*** Task data
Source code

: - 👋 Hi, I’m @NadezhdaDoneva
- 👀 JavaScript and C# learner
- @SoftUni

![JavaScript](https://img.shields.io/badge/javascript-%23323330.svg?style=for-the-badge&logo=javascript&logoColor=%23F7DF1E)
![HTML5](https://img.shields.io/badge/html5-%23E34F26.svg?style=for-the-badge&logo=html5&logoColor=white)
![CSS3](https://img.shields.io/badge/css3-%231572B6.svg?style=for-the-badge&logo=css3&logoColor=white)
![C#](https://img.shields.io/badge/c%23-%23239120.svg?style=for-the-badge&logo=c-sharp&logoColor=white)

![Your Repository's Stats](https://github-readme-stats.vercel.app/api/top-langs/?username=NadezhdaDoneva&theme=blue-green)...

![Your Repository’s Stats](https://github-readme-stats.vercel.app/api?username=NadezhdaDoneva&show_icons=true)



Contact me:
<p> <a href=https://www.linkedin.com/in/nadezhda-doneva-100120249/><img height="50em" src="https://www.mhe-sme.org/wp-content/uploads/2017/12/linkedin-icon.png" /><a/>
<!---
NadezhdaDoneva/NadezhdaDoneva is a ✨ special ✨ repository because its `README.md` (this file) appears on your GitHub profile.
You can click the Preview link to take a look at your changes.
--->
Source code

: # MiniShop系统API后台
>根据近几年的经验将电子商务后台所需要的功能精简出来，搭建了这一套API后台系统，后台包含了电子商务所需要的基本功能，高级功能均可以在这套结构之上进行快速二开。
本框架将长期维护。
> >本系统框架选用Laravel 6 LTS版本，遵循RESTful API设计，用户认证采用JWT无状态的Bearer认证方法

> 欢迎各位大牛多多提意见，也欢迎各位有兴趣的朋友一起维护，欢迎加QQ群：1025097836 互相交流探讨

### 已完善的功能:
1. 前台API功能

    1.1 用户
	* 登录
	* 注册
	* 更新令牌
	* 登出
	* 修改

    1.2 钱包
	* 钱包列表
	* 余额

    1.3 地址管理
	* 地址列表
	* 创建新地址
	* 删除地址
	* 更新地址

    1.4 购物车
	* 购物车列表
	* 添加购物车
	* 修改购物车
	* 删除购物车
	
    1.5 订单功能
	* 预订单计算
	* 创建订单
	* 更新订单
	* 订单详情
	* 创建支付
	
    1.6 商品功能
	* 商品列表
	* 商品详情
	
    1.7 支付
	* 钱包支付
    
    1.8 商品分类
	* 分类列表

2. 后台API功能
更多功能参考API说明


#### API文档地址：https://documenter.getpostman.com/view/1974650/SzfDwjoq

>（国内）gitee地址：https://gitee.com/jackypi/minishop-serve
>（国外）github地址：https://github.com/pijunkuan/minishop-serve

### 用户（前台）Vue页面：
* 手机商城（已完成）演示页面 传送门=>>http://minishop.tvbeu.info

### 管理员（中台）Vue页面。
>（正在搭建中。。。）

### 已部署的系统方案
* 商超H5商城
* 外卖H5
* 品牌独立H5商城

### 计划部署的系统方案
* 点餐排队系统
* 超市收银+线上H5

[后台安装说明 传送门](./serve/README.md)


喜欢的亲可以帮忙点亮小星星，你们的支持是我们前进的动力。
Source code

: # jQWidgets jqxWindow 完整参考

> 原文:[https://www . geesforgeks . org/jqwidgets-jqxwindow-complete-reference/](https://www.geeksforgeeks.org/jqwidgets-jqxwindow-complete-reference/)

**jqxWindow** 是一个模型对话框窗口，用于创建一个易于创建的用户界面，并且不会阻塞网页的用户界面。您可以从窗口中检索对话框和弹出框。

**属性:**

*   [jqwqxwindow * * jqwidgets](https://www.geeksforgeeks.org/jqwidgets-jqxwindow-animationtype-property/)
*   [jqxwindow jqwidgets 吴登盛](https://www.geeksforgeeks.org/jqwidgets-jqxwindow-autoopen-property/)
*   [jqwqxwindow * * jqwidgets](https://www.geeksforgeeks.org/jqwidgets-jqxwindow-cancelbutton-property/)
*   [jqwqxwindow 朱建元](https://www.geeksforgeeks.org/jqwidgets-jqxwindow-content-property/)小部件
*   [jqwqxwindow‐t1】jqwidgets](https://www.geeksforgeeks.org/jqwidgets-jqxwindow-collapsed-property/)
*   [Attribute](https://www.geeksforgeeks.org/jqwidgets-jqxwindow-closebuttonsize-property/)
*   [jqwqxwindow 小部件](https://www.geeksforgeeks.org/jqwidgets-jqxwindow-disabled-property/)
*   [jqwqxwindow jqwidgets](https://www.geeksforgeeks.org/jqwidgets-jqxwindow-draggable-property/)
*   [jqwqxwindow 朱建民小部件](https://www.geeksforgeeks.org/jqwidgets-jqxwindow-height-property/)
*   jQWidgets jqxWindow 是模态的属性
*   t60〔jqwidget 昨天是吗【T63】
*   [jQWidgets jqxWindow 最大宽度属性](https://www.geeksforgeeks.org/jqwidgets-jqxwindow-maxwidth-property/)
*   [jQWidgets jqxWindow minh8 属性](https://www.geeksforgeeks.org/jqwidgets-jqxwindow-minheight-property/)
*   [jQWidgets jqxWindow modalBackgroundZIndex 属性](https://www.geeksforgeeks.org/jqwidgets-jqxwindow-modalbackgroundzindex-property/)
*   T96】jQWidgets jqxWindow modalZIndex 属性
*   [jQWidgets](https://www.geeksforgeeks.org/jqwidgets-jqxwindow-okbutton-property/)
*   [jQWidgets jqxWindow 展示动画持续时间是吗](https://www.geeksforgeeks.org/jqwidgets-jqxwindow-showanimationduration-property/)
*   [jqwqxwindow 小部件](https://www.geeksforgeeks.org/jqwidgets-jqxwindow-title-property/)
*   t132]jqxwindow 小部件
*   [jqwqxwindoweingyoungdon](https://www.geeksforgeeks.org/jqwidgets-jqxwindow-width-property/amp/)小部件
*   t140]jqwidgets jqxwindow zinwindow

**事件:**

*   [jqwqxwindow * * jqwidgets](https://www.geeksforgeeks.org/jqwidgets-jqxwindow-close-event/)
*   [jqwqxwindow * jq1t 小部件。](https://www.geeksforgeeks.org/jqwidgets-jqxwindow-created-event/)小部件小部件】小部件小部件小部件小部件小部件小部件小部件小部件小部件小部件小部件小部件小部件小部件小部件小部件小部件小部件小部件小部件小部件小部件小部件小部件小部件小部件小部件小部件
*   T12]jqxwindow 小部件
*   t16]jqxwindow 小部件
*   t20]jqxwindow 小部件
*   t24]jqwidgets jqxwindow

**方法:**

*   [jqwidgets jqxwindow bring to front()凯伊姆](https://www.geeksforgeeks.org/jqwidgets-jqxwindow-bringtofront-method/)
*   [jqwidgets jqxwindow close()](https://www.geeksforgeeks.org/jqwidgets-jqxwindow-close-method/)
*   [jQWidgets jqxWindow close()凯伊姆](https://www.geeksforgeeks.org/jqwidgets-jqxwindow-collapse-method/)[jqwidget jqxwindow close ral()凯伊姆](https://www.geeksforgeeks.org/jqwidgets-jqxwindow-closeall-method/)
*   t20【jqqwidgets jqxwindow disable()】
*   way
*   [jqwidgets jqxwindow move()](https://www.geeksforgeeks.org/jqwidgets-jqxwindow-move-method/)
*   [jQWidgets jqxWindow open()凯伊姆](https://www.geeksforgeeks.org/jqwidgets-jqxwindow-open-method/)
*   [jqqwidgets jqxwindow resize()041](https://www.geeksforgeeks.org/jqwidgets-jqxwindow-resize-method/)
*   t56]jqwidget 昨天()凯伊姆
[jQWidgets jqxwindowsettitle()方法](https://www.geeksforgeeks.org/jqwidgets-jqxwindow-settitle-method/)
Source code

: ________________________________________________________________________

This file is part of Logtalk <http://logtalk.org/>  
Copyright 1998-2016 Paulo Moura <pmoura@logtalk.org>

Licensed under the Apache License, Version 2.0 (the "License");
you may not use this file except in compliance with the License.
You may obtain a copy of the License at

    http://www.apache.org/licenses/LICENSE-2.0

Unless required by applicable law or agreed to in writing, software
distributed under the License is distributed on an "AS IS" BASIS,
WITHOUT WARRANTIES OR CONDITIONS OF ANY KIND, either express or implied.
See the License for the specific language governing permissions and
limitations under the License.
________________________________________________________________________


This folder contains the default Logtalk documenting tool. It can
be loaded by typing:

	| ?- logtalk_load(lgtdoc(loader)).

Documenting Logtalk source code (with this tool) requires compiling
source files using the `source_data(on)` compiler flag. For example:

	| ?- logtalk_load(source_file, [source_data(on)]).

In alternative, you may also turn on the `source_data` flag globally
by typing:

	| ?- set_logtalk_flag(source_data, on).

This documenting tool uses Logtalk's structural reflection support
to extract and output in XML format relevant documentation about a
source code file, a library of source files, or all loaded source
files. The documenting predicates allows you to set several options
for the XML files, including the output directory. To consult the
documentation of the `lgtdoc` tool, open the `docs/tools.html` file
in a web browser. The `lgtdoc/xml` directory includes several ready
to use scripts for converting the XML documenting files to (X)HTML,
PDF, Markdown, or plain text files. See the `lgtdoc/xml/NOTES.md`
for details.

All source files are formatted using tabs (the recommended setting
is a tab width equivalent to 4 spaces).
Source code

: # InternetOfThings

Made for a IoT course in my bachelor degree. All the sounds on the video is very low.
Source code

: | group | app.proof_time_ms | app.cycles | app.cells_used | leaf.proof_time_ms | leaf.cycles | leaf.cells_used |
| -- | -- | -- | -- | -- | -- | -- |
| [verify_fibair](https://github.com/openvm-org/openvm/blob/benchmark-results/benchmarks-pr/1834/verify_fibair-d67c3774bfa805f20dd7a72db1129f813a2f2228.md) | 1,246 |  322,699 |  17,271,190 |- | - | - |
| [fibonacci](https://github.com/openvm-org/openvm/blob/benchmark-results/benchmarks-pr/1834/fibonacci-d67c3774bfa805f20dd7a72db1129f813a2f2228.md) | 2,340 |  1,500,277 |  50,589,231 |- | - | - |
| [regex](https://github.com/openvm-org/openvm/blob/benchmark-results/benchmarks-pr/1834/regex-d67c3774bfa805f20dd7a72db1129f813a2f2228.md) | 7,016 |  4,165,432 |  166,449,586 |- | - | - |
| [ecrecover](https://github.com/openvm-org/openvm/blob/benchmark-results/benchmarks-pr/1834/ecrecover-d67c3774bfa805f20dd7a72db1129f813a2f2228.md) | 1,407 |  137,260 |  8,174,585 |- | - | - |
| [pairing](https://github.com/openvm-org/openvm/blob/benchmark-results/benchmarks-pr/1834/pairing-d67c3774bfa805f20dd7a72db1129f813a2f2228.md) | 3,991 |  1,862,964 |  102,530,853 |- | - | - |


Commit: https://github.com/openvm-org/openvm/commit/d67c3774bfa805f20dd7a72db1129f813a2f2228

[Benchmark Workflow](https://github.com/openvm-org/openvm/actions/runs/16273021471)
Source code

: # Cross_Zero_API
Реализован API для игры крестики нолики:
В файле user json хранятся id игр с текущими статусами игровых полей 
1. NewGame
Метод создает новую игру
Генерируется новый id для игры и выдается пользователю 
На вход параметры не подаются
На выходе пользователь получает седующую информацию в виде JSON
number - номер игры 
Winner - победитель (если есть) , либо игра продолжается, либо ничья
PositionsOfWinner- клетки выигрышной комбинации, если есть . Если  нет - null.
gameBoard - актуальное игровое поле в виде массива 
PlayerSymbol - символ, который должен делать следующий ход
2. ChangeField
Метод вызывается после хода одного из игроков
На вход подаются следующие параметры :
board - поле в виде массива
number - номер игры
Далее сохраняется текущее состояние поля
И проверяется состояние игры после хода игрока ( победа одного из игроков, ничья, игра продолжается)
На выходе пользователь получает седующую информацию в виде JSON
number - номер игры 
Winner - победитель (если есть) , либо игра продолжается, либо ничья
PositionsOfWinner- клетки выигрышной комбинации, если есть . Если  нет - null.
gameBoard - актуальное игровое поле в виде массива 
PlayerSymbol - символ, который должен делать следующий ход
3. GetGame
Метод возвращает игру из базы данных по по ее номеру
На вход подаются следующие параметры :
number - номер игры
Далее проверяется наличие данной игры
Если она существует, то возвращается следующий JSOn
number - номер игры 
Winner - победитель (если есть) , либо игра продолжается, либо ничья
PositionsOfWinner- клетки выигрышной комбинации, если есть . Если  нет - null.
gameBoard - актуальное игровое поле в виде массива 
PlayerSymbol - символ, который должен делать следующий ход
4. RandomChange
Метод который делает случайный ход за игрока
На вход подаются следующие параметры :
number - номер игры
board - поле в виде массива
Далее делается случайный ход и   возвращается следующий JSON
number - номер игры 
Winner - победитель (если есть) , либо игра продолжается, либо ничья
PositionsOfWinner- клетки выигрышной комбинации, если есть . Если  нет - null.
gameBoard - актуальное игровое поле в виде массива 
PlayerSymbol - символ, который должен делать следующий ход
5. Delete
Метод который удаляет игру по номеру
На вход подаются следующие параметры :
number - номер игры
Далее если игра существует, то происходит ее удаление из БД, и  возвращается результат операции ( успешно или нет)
******
(The task) Your answer must be the lines from the one containing "Если она существует, то" to the last line of the entries, repeated exactly and with nothing else.

(Exercise response)
Если она существует, то возвращается следующий JSOn
number - номер игры 
Winner - победитель (если есть) , либо игра продолжается, либо ничья
PositionsOfWinner- клетки выигрышной комбинации, если есть . Если  нет - null.
gameBoard - актуальное игровое поле в виде массива 
PlayerSymbol - символ, который должен делать следующий ход
4. RandomChange
Метод который делает случайный ход за игрока
На вход подаются следующие параметры :
number - номер игры
board - поле в виде массива
Далее делается случайный ход и   возвращается следующий JSON
number - номер игры 
Winner - победитель (если есть) , либо игра продолжается, либо ничья
PositionsOfWinner- клетки выигрышной комбинации, если есть . Если  нет - null.
gameBoard - актуальное игровое поле в виде массива 
PlayerSymbol - символ, который должен делать следующий ход
5. Delete
Метод который удаляет игру по номеру
На вход подаются следующие параметры :
number - номер игры
Далее если игра существует, то происходит ее удаление из БД, и  возвращается результат операции ( успешно или нет)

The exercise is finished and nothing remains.